Mesmerizing, captivating, pick your adjective, the time-lapse will have you glued to the screen and help you to remember that this crazy world we live in is beautiful from the smallest scale on up.
Robert Gonzalez over at iO9 gives us a crash course on snowflake formation to help the science lovers in the audience understand what exactly we’re looking at:
The ice crystal(s) in snowflakes owe their six-fold rotational symmetry to the hydrogen bonds in water molecules. As water freezes, water molecules bound to other water molecules crystallize into a hexagonal structure, where each point on the hexagon is an oxygen atom and each side of the hexagon is a hydrogen bonded to an oxygen.

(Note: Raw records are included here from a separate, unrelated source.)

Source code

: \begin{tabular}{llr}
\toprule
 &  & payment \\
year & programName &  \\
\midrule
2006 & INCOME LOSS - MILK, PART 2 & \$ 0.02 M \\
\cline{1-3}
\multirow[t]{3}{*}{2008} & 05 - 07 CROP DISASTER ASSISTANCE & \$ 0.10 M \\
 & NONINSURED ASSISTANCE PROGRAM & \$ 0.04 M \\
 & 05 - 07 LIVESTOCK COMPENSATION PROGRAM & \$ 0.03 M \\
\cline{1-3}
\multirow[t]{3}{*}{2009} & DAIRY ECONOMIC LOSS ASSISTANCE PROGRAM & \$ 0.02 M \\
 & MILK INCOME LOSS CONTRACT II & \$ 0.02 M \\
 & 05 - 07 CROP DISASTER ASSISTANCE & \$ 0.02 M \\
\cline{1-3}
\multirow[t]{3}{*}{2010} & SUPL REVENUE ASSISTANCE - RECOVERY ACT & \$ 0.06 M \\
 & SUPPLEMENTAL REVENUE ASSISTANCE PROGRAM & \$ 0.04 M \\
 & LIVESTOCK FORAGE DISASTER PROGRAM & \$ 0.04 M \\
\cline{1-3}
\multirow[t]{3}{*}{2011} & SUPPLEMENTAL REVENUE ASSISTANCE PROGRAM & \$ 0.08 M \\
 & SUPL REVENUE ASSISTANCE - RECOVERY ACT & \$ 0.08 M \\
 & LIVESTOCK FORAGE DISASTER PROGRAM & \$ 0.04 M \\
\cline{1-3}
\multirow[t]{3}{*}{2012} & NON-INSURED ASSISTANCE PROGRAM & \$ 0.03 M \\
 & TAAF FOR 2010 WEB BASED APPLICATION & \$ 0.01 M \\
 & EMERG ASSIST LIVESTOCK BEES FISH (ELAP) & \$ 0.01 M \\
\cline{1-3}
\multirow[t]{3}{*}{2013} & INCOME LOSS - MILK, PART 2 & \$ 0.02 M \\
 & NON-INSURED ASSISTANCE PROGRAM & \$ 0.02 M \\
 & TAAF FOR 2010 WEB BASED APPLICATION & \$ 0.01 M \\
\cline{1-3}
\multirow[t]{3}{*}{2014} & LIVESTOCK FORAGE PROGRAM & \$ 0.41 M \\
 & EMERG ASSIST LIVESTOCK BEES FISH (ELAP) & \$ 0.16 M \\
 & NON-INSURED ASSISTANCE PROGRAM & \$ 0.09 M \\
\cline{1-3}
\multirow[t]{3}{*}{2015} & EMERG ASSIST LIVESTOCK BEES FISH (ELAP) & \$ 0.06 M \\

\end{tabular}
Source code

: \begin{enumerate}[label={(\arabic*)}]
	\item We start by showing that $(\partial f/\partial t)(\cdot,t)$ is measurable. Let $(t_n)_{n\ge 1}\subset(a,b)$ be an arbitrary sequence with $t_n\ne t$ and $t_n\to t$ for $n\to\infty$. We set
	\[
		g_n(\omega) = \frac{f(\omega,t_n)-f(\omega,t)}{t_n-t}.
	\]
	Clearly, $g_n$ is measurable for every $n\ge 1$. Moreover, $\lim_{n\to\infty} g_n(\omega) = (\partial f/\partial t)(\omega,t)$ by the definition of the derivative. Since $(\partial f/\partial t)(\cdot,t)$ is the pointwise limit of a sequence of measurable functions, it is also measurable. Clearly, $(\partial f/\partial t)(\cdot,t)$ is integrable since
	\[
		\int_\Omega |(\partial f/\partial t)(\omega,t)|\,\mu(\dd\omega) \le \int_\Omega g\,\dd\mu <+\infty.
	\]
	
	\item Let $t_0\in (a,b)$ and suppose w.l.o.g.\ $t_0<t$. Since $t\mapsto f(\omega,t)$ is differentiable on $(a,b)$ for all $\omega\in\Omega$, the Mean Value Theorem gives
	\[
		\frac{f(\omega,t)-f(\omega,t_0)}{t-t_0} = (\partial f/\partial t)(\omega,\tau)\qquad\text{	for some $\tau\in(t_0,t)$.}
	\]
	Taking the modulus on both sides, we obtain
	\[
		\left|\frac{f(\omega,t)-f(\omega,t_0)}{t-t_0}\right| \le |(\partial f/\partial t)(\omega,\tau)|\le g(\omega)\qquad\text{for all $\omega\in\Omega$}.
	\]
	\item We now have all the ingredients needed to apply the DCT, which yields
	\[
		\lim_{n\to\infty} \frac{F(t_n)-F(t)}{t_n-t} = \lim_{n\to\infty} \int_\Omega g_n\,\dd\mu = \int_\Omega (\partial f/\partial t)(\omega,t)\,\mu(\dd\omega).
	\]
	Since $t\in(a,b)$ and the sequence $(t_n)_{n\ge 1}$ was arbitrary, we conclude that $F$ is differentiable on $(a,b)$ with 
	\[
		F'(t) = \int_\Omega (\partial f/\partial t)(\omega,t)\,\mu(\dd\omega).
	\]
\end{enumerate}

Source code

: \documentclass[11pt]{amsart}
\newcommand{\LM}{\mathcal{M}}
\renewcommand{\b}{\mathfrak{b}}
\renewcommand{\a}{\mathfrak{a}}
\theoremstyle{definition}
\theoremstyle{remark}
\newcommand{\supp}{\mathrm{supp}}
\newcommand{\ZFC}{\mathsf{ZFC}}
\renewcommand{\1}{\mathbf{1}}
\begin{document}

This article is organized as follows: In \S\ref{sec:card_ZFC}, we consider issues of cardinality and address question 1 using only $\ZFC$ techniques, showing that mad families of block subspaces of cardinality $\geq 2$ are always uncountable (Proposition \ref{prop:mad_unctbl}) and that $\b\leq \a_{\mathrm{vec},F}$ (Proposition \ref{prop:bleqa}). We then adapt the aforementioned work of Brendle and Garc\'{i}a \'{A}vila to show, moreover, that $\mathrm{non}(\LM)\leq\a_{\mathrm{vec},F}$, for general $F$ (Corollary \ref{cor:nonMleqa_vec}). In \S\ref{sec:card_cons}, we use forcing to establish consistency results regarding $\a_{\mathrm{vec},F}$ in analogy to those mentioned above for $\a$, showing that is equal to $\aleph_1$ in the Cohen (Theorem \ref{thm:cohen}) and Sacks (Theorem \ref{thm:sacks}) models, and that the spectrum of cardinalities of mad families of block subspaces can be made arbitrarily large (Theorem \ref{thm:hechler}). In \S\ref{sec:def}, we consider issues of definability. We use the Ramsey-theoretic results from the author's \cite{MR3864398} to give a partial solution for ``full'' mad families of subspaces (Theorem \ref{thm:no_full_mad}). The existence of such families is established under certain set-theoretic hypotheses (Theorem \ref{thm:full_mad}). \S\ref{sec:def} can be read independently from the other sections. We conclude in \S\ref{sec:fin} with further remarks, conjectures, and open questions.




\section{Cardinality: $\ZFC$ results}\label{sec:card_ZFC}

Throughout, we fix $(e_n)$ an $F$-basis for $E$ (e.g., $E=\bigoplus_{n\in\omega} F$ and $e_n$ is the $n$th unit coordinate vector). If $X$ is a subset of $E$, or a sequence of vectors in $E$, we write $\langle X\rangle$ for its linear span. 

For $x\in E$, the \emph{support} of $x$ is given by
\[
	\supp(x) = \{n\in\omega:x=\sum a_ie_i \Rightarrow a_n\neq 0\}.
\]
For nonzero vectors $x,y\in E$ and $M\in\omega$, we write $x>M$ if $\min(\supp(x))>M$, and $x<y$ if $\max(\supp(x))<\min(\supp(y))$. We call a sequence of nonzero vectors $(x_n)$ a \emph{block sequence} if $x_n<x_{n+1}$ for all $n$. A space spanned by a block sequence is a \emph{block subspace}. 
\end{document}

As freezing continues, more water molecules are added to this microscopic six-sided structure, causing it to grow in size into the six-sided macroscopic structure that we recognize as snow flakes.
Of course, you don’t need to know what it is or how it’s formed to appreciate the stunning microscopic footage above. So whether you’re still recovering from a crazy Saturday night or preparing for the week to come, click play and make sure you set the window to fullscreen and HD.